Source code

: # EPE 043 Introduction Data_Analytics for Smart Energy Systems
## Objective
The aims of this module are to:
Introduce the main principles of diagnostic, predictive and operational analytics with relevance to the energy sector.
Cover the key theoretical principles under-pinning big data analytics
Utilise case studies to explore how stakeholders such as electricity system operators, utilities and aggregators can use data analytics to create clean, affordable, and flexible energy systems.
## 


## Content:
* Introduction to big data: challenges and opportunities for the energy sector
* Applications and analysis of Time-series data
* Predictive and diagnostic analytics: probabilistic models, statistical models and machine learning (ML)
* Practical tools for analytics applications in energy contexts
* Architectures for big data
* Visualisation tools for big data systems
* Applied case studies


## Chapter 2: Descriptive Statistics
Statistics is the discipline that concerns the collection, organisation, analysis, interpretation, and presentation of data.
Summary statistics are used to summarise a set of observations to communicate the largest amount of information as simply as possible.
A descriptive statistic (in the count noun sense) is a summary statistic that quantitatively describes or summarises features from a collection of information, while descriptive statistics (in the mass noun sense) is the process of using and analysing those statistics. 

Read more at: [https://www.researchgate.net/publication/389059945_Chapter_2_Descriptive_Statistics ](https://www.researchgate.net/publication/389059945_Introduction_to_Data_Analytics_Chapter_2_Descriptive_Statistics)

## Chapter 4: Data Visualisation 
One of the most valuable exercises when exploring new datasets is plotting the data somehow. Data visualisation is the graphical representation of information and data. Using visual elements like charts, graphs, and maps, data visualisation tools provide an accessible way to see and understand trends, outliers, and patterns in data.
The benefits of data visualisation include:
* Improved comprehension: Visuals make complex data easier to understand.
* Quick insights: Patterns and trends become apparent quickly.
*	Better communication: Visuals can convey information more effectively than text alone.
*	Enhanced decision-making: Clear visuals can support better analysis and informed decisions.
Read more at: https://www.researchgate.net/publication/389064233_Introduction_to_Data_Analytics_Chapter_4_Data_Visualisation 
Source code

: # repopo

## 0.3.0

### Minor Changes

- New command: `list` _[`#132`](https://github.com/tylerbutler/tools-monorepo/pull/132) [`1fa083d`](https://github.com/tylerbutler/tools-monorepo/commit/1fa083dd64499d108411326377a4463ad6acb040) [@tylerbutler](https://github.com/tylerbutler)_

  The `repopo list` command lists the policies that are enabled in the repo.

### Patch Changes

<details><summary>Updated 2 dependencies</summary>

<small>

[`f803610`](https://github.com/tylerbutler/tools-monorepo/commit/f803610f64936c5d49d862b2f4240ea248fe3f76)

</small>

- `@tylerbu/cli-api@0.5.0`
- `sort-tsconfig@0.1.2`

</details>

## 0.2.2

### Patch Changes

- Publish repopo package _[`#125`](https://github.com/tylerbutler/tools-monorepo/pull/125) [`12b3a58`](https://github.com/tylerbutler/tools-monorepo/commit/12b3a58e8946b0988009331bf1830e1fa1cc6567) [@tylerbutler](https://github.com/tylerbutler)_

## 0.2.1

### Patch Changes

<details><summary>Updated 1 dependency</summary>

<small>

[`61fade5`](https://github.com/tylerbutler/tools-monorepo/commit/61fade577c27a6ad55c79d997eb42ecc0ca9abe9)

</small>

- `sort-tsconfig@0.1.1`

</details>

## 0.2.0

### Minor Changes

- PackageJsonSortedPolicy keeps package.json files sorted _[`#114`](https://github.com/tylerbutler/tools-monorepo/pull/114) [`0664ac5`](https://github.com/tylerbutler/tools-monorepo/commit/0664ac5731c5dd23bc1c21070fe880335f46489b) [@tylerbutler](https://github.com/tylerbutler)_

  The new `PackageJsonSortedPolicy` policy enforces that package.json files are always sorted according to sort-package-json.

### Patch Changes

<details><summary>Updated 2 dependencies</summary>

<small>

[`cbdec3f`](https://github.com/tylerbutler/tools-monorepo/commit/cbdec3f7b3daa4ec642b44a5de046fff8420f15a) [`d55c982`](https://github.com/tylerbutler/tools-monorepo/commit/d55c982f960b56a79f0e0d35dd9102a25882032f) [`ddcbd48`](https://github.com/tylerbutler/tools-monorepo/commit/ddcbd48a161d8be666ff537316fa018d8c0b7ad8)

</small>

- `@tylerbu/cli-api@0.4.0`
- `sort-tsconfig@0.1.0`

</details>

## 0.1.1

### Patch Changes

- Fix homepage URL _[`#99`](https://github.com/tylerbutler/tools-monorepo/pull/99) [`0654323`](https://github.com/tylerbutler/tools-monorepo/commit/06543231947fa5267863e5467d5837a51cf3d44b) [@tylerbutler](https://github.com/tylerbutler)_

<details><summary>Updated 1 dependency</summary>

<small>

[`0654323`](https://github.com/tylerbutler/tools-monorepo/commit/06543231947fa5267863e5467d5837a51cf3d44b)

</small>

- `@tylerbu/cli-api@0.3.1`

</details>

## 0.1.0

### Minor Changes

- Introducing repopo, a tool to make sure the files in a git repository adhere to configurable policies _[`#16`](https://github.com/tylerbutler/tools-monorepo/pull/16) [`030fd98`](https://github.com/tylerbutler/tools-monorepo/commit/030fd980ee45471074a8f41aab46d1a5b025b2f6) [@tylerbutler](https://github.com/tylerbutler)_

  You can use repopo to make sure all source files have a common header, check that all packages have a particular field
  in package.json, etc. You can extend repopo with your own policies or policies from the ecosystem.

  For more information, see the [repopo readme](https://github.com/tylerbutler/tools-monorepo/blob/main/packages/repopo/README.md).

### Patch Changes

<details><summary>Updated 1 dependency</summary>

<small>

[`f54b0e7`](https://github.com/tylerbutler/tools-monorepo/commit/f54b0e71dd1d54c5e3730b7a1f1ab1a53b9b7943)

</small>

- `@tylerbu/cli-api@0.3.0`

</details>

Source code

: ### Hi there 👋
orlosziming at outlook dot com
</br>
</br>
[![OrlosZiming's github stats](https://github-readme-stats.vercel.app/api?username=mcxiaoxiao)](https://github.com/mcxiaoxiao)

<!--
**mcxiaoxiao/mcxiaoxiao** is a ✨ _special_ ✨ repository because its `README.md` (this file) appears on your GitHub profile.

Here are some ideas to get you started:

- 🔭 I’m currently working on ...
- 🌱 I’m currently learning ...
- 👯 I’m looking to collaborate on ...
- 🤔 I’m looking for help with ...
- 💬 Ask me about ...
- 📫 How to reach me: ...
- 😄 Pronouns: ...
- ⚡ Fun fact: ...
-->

* * *

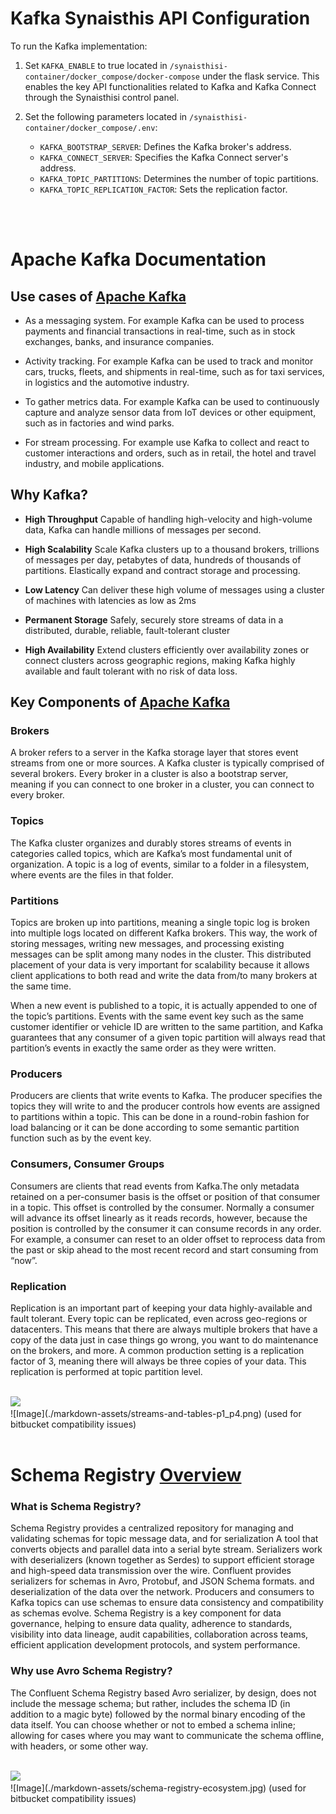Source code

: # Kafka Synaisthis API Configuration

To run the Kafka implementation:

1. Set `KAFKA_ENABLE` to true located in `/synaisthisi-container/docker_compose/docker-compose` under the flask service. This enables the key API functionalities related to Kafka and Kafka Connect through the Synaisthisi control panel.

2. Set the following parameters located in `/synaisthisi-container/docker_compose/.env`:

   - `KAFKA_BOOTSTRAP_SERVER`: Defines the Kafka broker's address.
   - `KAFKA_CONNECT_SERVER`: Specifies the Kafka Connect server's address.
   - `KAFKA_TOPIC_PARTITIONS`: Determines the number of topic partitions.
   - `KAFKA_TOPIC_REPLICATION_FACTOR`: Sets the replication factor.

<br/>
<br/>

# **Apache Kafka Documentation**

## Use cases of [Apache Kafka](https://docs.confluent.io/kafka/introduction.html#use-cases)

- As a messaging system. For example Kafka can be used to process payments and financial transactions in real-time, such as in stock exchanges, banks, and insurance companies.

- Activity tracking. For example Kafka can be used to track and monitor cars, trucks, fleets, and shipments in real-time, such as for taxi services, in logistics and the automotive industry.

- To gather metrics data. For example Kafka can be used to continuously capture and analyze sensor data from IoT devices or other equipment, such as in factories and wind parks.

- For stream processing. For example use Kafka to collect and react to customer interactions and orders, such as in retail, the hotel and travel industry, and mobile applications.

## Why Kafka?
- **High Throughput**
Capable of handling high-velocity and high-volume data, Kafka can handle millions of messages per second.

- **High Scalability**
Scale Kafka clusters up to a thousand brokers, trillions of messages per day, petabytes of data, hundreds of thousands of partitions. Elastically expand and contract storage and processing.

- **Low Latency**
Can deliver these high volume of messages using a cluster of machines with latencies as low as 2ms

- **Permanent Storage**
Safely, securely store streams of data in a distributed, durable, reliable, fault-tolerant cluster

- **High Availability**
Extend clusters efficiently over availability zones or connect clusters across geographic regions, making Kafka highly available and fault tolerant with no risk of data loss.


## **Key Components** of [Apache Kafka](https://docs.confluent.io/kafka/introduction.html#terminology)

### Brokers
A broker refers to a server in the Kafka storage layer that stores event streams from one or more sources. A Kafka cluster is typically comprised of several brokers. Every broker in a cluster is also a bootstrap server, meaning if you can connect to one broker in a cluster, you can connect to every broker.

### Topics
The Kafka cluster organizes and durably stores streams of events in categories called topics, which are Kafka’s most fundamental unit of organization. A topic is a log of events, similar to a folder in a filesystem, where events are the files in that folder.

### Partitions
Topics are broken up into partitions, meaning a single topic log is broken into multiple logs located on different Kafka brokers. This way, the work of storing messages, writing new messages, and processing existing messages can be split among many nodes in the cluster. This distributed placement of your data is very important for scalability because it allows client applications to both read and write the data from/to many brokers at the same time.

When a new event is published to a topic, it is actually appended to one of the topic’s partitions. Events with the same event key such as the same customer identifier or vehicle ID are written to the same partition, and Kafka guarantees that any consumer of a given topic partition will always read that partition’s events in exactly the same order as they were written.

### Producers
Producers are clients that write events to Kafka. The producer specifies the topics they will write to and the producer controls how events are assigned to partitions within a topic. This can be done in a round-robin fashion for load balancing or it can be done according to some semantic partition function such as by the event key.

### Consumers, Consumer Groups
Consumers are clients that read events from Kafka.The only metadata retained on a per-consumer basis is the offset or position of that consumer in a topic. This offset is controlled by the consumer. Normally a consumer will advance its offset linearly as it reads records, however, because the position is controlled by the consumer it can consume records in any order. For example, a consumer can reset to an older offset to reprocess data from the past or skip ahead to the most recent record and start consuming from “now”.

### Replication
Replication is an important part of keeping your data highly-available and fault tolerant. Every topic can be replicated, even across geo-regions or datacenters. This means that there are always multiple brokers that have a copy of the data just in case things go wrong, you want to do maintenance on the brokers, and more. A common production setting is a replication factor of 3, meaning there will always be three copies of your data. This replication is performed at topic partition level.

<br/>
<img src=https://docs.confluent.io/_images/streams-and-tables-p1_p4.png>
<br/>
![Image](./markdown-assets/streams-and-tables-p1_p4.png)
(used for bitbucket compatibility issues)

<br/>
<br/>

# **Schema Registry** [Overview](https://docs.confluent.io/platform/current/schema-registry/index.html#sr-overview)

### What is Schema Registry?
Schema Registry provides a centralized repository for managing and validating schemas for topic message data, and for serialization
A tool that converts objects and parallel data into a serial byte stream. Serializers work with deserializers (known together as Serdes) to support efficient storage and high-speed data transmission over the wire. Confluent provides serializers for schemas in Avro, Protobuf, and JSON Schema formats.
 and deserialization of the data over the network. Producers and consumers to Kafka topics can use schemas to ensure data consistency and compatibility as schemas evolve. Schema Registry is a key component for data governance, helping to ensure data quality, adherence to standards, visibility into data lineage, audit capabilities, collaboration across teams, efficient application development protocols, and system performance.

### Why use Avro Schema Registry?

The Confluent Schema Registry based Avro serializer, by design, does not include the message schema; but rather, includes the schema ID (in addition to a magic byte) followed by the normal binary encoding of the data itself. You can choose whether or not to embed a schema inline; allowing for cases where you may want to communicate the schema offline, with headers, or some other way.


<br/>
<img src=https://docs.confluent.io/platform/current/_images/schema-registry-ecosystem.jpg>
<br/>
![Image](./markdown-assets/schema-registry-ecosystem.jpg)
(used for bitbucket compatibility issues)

** Work to complete **
Look through the material above and print exactly the lines from the one containing "### Consumers, Consumer Groups" to the one containing "### Replication", both included, and nothing more.

** Answer for this exercise **
### Consumers, Consumer Groups
Consumers are clients that read events from Kafka.The only metadata retained on a per-consumer basis is the offset or position of that consumer in a topic. This offset is controlled by the consumer. Normally a consumer will advance its offset linearly as it reads records, however, because the position is controlled by the consumer it can consume records in any order. For example, a consumer can reset to an older offset to reprocess data from the past or skip ahead to the most recent record and start consuming from “now”.

### Replication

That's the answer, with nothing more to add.